Workflows are typically created programmatically (recommended) using a configuration file rather than manually assembling command-line calls.

Basic steps

  1. Decide the workflow structure

    • Number of stages (e.g. GEN → G4 → DETSIM → RECO)
    • Output products to keep (usually RECO and optional LArCV)
    • Events per job and total event count
  2. Create a workflow configuration file

    • JSON format is used (YAML also supported if available)
    • Example fields include:
      • number of Monte Carlo jobs
      • job scripts per stage
      • FHiCL files
      • resource requests (walltime, memory)
      • output patterns and RSEs
  3. Run the submission script

    python mcJobSubmission.py --config my_workflow_config.json

This will:

  • create the workflow,
  • define all stages,
  • and submit the workflow to justIN.

Running and Monitoring Workflows

Submission

Once a workflow is created and submitted, justIN manages job execution automatically.

You can monitor progress via:

For Condor-level debugging:

export GROUP=dune
condor_q -pool dunegpcoll01.fnal.gov -name dunegpschedd01.fnal.gov <cluster.proc>

Job Outputs

  • Intermediate stage outputs (GEN, G4, DETSIM) are typically short-lived and exist only to feed the next stage.
  • Final outputs (RECO and optional LArCV ROOT files) are preserved and registered in Rucio/MetaCat.

Output locations can be queried with:

justin show-files --workflow-id <WFID>
justin show-replicas --file-did <DID>

Generating Job Statistics

Job-level and workflow-level statistics can be extracted using:

  • justin show-jobs
  • Condor history (condor_history)
  • Log parsing (CPU time, memory usage, wall time)

Typical statistics of interest:

  • Success / failure rates per stage
  • CPU and wall time distributions
  • Memory usage
  • Throughput (events/day)

Dedicated scripts for aggregating and plotting statistics are expected to evolve as production usage grows.

In the meantime, one can "scrape" some information from the workflow job pages and use the script in the repository:

  • First collect the information:
justin show-jobs --workflow-id wfid | awk '{print $1}' > jobids.txt
  • Then use the jobStatistics.py file in the Statistics folder to make a pandas dataframe
  • jobStatisticsDisplay.py is an example of how to display some useful informatin
  • The following examples demonstrate post-processing of justIN workflows:
  • CPU time (click on image for live GitHub Pages report): Generated from workflow 12080, stage 3, exit=0, cpu>0 jobs only.

Best Practices

  • Use moderate workflow sizes rather than extremely large single workflows.
  • Prefer fewer stages when intermediate outputs do not need to be preserved.
  • Use short Rucio lifetimes for intermediate products.
  • Test new job scripts with small MC counts before scaling up.

To Do

  • Add automated job statistics collection scripts
  • Document recommended site/RSE selections
  • Add example multi-step (combined) job scripts
  • Improve error handling and restart guidance
  • Provide example campaign-based production layouts
  • Add CI checks for jobscript syntax
  • Expand documentation for new users
  • Understand and fix some of the lar related job failures

Notes

This repository reflects active development and real production usage. Interfaces, scripts, and conventions may evolve as justIN and DUNE computing infrastructure change.

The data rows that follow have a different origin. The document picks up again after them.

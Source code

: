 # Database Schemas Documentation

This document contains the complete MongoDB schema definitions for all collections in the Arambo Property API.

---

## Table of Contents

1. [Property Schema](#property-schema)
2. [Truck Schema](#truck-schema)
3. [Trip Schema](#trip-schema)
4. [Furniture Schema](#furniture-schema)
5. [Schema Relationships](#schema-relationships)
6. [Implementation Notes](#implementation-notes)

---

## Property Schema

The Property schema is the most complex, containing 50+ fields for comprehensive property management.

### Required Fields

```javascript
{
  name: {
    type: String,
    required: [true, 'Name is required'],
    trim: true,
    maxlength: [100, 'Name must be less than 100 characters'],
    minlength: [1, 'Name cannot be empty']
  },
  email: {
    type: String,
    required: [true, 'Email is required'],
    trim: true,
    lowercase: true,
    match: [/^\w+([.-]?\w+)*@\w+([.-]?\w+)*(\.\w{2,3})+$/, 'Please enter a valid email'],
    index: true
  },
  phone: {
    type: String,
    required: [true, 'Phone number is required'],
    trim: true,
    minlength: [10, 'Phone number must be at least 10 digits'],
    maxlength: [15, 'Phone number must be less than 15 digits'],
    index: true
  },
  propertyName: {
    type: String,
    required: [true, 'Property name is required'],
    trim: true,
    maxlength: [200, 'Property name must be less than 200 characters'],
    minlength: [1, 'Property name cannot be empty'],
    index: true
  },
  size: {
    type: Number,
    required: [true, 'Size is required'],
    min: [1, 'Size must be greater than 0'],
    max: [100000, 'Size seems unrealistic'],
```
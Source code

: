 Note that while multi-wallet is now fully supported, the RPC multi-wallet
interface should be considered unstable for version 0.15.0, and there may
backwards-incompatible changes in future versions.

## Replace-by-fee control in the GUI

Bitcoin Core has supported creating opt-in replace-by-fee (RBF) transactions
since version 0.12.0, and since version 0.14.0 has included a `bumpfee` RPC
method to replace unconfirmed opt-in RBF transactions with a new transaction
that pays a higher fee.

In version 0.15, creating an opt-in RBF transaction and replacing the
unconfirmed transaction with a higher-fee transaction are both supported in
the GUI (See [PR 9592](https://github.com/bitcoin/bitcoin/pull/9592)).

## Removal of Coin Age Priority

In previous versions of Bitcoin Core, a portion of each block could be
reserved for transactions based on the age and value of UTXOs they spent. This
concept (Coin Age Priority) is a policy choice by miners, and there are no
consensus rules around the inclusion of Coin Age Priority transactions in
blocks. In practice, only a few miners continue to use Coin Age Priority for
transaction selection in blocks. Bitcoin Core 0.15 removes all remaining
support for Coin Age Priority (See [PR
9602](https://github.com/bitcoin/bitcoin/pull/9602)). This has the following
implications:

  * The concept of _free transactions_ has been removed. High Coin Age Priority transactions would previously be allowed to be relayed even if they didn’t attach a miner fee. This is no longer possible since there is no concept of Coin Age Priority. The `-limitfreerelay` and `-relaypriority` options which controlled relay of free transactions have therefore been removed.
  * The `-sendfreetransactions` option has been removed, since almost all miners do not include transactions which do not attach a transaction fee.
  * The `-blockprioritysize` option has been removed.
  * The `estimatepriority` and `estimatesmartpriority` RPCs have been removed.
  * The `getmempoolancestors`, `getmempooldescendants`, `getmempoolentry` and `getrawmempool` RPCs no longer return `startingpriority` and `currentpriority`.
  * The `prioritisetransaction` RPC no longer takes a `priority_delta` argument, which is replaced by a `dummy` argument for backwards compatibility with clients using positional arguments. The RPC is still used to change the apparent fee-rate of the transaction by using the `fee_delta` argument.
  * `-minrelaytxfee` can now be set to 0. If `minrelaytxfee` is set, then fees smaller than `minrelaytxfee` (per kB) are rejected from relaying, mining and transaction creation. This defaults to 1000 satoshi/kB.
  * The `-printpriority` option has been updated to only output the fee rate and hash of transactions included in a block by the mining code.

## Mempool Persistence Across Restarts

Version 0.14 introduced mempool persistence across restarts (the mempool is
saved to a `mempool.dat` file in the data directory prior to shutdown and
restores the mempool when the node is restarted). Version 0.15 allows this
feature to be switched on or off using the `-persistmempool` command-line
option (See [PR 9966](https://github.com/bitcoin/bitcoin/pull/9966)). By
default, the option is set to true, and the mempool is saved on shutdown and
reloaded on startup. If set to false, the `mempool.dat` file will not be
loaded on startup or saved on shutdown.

Feedback and contributions are welcome.


Quick Start (10 minutes)

This section walks through creating and launching a minimal multi‑stage workflow end‑to‑end. Setting up justin follows the steps described in the justin tutorial. Note that if this is your first time using justin you will need to "authorize your computer" the first time (see the discussion in the justin tutorial).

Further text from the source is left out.